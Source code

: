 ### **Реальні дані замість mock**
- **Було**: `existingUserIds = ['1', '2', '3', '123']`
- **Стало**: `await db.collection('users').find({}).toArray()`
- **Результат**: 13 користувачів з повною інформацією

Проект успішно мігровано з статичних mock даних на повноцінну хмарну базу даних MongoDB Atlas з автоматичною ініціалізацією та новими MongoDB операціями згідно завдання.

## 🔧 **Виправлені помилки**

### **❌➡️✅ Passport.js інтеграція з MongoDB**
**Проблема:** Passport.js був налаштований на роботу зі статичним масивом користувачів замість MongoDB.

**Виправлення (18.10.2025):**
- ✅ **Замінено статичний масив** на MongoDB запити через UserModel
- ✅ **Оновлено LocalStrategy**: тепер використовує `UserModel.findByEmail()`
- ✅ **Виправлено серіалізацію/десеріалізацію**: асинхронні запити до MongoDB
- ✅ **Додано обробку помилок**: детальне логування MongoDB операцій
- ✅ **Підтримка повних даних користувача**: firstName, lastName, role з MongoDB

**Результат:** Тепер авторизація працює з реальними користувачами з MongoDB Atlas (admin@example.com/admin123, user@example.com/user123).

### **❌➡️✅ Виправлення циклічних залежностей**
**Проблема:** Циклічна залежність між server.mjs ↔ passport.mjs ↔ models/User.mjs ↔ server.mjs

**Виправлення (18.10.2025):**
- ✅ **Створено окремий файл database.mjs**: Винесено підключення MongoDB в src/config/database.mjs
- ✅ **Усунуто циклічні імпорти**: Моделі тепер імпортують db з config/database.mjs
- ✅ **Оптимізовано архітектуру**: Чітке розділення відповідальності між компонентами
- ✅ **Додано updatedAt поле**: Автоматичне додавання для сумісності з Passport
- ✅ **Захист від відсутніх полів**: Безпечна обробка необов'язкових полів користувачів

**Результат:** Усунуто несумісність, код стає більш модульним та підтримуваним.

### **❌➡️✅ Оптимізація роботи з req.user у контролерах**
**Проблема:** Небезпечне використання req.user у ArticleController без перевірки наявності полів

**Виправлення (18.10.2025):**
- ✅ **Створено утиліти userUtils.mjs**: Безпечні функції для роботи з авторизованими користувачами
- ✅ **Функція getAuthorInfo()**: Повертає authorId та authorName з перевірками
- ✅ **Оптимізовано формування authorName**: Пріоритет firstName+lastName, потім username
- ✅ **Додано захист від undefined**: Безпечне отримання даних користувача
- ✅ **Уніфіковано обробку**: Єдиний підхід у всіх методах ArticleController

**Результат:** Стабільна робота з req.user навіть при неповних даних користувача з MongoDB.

--------------------------------

● **Task description**
Of the lines above, extract only those from the line with "- ✅ **Оновлено" to the line with "Atlas (admin@example.com/admin123, user@example.com/user123).", both included, exactly as written.

● **Response for this exercise**
- ✅ **Оновлено LocalStrategy**: тепер використовує `UserModel.findByEmail()`
- ✅ **Виправлено серіалізацію/десеріалізацію**: асинхронні запити до MongoDB
- ✅ **Додано обробку помилок**: детальне логування MongoDB операцій
- ✅ **Підтримка повних даних користувача**: firstName, lastName, role з MongoDB

**Результат:** Тепер авторизація працює з реальними користувачами з MongoDB Atlas (admin@example.com/admin123, user@example.com/user123).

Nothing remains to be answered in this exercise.